= Exercise description =
Records follow. Copy every line with "dispositivos".

= Input data =
:::
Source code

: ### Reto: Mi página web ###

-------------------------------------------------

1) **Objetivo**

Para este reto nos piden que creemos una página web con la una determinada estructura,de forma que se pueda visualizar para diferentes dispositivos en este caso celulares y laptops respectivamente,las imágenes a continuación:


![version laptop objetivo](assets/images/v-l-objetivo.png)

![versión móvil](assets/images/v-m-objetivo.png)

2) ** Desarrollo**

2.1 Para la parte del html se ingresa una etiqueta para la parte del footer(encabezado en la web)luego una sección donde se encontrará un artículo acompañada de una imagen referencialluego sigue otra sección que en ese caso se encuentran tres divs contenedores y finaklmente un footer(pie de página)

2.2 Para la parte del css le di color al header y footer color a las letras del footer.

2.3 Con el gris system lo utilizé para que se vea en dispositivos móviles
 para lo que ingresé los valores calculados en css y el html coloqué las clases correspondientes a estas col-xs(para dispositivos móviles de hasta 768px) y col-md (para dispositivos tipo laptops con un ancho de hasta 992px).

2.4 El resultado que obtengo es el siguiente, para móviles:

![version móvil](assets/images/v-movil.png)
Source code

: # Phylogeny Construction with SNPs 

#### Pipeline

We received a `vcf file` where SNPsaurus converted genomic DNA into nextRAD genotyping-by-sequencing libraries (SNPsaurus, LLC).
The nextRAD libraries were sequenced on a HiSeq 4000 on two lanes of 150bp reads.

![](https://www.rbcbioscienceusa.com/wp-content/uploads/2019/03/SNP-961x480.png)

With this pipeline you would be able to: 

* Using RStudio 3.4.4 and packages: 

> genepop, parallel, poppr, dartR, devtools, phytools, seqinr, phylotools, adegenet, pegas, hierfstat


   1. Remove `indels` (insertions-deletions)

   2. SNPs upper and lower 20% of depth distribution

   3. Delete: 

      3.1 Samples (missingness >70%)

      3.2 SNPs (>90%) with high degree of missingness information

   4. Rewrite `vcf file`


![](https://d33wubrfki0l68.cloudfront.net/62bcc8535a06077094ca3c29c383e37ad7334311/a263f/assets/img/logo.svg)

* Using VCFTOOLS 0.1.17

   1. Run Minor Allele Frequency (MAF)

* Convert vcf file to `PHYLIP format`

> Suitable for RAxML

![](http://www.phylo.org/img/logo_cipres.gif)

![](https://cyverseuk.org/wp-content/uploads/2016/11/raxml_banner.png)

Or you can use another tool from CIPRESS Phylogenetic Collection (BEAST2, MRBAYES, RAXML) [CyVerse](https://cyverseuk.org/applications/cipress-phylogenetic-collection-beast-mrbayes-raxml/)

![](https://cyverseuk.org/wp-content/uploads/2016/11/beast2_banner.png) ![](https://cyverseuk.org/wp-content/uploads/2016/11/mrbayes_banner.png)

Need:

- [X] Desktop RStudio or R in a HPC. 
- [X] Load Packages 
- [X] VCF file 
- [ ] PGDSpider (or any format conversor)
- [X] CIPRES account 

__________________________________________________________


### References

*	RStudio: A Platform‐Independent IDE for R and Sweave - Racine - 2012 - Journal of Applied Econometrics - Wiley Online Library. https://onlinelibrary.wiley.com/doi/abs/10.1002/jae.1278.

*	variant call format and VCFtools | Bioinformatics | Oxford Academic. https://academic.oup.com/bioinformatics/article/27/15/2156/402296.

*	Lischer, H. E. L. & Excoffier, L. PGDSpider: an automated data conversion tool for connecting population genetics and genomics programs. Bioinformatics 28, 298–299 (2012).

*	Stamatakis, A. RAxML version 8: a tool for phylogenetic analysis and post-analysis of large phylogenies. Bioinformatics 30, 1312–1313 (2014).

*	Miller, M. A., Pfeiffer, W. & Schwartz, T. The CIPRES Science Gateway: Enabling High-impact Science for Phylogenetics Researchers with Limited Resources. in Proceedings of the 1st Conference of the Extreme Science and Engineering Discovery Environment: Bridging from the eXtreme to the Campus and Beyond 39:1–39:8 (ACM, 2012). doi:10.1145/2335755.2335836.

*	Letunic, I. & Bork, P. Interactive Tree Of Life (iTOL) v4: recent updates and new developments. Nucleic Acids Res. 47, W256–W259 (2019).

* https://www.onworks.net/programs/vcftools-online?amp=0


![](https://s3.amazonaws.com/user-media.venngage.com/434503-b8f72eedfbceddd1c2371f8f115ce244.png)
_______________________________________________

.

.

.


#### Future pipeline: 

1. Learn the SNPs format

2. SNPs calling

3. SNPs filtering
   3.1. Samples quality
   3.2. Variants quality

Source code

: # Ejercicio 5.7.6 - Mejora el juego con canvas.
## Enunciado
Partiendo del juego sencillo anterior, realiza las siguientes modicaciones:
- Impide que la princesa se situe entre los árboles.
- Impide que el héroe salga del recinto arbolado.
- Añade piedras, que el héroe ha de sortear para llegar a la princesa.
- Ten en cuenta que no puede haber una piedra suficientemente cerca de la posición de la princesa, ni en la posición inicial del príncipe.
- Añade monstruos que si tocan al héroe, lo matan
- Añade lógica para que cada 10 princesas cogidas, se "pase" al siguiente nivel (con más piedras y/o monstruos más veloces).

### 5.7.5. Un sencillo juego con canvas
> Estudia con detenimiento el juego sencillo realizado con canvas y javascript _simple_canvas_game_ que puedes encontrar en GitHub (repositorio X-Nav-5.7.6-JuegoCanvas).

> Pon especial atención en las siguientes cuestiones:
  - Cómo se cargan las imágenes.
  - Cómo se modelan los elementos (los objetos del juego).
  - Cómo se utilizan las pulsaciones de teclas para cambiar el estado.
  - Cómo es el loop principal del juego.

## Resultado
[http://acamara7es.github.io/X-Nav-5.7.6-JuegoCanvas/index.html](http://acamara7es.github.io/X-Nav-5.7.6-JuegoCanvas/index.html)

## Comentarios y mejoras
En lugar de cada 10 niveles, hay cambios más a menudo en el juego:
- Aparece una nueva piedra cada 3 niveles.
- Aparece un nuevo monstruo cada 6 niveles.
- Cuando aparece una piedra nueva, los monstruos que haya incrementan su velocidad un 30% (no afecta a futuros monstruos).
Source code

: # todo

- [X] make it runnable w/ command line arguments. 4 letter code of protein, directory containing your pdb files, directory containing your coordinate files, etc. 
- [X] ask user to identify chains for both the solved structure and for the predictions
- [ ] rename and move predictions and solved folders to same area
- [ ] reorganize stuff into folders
:::
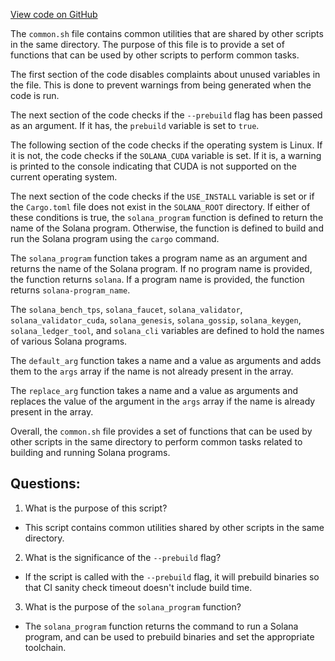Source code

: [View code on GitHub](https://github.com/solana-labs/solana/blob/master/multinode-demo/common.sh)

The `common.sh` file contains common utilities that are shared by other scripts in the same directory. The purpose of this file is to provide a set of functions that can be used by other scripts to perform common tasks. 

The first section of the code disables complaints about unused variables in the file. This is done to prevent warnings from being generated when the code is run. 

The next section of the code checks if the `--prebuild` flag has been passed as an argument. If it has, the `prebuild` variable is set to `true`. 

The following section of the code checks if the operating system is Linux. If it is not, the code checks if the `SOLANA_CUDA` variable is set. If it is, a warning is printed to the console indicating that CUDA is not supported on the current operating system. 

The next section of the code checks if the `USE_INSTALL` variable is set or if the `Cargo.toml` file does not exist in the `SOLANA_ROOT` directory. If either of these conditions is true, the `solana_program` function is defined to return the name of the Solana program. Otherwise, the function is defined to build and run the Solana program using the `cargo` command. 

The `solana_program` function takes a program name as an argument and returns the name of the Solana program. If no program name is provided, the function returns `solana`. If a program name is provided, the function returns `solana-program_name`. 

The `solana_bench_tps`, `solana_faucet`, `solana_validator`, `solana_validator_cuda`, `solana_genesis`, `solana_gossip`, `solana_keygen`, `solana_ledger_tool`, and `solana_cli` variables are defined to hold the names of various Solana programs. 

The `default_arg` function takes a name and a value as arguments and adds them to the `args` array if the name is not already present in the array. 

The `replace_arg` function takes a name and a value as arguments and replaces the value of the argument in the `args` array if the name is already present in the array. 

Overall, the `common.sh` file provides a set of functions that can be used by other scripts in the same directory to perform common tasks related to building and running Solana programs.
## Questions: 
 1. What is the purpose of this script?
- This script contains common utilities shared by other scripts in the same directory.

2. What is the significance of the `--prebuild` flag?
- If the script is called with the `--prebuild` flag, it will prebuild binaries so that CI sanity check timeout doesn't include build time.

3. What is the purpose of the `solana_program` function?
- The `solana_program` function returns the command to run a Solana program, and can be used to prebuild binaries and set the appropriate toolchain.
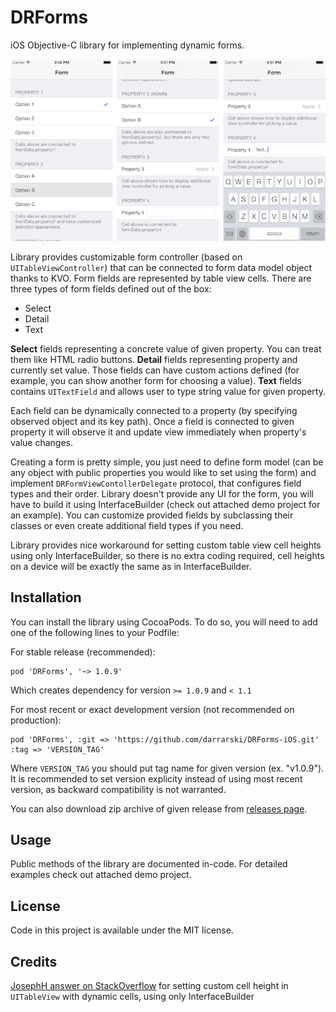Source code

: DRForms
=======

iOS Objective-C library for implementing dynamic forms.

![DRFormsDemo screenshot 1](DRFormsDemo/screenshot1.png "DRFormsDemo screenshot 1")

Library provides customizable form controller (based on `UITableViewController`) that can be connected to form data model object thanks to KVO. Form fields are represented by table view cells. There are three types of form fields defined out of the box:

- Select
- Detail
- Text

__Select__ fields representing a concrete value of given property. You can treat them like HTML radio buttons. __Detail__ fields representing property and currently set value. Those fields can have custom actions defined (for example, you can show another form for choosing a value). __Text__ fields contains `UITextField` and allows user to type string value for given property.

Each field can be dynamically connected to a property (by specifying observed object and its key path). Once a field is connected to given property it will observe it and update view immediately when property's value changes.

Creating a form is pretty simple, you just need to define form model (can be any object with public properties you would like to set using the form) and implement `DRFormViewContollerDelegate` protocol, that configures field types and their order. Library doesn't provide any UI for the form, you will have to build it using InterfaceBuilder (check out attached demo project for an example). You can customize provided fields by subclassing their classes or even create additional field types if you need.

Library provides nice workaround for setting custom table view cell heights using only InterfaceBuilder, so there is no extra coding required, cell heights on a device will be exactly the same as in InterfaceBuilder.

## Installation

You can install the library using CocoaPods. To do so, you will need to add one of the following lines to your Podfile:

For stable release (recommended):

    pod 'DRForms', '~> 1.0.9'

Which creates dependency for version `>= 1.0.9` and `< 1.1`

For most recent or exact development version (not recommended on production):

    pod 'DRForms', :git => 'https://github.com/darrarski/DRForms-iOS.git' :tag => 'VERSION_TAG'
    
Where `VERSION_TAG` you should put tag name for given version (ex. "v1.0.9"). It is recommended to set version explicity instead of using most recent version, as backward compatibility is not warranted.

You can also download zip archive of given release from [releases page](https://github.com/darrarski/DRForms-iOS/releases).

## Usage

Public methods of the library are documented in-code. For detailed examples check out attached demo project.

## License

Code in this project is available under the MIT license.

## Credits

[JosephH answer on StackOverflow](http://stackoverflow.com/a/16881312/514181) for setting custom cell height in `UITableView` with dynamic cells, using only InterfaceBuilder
:::
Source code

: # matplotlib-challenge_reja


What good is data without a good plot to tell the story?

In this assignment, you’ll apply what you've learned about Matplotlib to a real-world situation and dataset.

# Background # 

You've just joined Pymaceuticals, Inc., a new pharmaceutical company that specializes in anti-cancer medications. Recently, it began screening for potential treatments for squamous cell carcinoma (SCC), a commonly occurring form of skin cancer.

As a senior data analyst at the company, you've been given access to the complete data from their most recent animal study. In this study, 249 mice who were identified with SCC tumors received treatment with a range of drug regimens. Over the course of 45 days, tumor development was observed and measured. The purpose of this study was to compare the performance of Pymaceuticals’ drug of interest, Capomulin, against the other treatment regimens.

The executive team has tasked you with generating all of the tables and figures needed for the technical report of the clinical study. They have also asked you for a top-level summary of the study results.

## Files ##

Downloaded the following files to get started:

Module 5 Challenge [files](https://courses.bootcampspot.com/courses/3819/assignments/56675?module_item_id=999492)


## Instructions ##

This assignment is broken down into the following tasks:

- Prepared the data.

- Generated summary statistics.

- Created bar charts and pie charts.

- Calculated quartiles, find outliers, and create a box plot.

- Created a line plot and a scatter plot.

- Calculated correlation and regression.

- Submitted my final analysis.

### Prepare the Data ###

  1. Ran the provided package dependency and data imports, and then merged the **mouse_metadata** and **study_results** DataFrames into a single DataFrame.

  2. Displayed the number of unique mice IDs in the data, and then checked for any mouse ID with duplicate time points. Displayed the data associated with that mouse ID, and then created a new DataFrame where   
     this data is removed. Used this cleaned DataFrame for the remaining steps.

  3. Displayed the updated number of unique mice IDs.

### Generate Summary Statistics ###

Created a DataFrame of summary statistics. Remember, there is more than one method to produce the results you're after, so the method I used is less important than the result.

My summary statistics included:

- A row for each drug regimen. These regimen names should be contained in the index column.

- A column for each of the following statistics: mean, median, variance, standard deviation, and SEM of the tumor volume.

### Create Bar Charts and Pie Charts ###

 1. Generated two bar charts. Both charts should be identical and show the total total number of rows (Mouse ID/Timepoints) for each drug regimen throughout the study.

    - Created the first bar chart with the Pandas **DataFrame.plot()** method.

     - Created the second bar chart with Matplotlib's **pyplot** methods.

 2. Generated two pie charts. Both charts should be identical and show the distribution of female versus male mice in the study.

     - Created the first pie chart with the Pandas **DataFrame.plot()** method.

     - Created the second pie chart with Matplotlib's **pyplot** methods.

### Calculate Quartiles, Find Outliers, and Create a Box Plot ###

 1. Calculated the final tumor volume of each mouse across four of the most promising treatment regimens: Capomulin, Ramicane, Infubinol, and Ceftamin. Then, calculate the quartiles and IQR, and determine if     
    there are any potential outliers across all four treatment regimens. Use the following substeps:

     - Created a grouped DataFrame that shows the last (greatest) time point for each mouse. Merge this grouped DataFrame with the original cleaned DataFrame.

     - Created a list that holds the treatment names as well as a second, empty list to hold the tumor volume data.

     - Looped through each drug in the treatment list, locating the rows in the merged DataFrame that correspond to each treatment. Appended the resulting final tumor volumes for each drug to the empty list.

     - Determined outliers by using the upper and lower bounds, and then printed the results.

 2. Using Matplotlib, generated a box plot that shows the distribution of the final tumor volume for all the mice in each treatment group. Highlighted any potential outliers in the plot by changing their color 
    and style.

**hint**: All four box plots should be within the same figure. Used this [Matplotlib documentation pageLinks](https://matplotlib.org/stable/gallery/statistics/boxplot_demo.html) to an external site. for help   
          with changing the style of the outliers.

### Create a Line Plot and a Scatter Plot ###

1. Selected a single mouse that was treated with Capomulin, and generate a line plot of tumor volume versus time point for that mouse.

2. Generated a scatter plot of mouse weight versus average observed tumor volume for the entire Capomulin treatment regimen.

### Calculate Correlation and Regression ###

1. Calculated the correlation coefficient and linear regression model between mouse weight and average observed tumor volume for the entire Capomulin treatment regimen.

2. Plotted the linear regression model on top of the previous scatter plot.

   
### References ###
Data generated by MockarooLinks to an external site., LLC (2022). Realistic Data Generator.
:::
= Exercise answer =
Para este reto nos piden que creemos una página web con la una determinada estructura,de forma que se pueda visualizar para diferentes dispositivos en este caso celulares y laptops respectivamente,las imágenes a continuación:
2.3 Con el gris system lo utilizé para que se vea en dispositivos móviles
 para lo que ingresé los valores calculados en css y el html coloqué las clases correspondientes a estas col-xs(para dispositivos móviles de hasta 768px) y col-md (para dispositivos tipo laptops con un ancho de hasta 992px).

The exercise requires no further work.